OSLO (Reuters) -Norway’s Telenor on Friday said it had agreed to sell a 30% stake in its Norwegian fibre broadband unit for 10.8 billion crowns ($1.0 billion) to a consortium led by U.S. investment company KKR and pension firm Oslo Pensjonsforsikring.
Around 30% of Telenor’s proceeds will be used for share buybacks, the group said in a statement.
Telenor’s shares, which had been trading at 10-year lows amid sluggish growth and inflation eroding its margins, rose 4.4% in early trade.
“This transaction highlights the value in our infrastructure, strengthens our financial position and unlocks capital to support continued high fibre roll-out in Norway,” Chief Financial Officer Tone Hegland Bachke said in a statement.
The newly established Telenor Fiber AS, which owns the group’s “passive fibre assets” in Norway, including some 130,000 km (81,000 miles) of cables connecting more than 560,000 homes, will still be majority owned by Telenor, the company said.

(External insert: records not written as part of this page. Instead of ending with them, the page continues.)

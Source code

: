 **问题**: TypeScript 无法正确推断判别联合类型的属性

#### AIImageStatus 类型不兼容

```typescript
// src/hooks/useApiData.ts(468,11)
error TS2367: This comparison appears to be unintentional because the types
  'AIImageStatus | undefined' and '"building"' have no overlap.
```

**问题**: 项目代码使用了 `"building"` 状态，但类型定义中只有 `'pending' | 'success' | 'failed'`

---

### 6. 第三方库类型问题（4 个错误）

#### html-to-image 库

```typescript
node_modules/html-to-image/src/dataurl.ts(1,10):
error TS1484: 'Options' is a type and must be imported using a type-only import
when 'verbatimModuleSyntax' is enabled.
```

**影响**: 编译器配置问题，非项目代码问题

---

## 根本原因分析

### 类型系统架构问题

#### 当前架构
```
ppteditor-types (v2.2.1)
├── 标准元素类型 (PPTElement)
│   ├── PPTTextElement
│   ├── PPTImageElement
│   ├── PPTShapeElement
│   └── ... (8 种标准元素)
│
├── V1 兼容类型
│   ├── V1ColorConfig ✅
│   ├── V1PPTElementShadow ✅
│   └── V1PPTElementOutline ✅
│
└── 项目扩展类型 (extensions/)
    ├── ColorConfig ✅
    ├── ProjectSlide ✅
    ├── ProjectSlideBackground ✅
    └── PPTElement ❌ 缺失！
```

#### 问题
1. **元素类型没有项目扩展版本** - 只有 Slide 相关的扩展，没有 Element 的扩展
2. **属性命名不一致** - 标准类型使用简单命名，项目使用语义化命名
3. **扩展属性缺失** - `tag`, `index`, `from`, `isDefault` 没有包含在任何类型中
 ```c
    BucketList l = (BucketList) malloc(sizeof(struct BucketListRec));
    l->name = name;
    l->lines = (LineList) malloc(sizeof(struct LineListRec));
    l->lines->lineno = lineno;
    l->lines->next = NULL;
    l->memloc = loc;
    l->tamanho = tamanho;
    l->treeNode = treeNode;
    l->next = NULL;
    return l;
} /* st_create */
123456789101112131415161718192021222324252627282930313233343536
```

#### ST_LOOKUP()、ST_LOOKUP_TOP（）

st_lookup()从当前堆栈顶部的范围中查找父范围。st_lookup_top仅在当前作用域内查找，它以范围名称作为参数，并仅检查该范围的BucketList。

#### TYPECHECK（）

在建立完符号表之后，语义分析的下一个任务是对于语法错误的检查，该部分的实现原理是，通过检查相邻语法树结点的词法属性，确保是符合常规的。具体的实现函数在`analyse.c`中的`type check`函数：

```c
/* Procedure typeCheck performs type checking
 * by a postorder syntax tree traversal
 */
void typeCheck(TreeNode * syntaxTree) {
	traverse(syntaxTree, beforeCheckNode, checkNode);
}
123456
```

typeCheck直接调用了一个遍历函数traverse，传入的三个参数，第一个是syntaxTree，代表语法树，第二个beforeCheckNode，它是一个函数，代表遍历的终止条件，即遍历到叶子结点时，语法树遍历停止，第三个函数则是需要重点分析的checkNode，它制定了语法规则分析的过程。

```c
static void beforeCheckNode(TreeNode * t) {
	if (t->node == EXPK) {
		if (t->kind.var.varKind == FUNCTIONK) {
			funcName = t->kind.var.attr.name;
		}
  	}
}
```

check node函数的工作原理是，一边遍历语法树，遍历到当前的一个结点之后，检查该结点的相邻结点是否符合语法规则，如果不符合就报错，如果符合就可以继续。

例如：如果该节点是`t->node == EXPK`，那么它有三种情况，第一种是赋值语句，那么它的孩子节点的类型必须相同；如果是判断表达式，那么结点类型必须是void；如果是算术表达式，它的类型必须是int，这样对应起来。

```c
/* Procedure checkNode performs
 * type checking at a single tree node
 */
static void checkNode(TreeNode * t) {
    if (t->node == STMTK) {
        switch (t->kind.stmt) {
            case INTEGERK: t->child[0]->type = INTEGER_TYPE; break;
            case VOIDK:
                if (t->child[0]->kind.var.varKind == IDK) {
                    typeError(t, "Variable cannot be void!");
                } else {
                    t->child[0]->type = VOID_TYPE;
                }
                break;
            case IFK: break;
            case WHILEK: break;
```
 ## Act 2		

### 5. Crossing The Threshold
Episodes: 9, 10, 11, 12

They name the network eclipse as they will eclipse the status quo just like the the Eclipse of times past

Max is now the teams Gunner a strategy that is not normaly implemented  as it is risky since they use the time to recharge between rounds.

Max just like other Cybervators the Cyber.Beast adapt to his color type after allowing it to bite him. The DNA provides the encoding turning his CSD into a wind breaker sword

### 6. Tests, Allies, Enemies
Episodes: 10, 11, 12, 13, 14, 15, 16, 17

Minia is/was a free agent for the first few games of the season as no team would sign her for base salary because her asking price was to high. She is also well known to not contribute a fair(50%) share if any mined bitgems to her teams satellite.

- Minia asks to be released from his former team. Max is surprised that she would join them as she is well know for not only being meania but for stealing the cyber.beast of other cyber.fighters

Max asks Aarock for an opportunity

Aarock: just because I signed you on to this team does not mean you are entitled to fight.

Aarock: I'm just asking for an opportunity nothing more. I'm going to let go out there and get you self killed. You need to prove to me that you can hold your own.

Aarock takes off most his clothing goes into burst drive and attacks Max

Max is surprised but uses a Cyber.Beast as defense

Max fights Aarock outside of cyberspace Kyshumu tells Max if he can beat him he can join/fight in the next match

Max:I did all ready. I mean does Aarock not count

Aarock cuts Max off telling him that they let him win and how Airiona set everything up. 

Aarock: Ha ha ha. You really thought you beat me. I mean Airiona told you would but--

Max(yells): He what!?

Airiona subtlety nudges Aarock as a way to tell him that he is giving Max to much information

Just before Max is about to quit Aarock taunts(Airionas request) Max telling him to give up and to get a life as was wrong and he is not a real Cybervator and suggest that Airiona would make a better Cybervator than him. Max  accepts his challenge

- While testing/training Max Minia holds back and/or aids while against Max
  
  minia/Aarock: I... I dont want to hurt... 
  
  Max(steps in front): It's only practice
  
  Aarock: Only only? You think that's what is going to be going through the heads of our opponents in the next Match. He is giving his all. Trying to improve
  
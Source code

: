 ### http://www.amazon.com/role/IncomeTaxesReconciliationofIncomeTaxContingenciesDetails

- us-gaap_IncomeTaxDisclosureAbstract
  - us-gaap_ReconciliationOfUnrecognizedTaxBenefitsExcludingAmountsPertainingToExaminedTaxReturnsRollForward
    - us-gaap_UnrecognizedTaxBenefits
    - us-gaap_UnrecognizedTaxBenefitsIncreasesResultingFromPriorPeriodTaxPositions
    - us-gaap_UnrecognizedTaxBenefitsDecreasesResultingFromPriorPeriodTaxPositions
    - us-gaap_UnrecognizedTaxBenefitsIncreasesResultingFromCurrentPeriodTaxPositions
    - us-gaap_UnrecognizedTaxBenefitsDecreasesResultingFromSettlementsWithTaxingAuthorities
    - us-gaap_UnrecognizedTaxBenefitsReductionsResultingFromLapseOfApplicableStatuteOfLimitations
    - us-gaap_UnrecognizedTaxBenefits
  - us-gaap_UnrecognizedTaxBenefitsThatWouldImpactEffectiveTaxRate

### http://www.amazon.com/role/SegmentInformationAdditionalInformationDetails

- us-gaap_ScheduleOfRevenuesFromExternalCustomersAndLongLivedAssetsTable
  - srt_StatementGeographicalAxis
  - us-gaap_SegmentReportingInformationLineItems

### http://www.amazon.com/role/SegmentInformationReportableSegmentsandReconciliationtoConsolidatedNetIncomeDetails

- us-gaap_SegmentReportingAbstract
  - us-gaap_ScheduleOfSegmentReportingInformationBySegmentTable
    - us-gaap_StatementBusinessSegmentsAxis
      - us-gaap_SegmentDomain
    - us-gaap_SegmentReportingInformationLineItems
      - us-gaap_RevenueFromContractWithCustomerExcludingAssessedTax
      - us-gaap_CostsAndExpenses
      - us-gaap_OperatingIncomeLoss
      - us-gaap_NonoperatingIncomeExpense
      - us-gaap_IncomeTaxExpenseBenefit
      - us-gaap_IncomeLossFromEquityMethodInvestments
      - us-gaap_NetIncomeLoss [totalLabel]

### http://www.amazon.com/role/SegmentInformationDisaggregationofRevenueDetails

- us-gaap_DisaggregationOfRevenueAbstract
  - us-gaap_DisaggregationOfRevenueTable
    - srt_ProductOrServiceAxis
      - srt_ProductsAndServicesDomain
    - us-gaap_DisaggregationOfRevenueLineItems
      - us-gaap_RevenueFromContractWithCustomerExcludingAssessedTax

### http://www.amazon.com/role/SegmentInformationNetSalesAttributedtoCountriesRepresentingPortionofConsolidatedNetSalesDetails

The transaction, which is expected to be completed early next year, values the fibre unit at 21 times last year’s proforma earnings before interest, tax, depreciation and amortisation (EBITDA) of 1.7 billion crowns, Telenor said.
Telenor maintains control of both the operations and processes in the company, it said.
“Telenor has conducted an extensive consultation process with the relevant government authorities, who have given their overall feedback that the transaction safeguards critical security and regulatory considerations,” it said.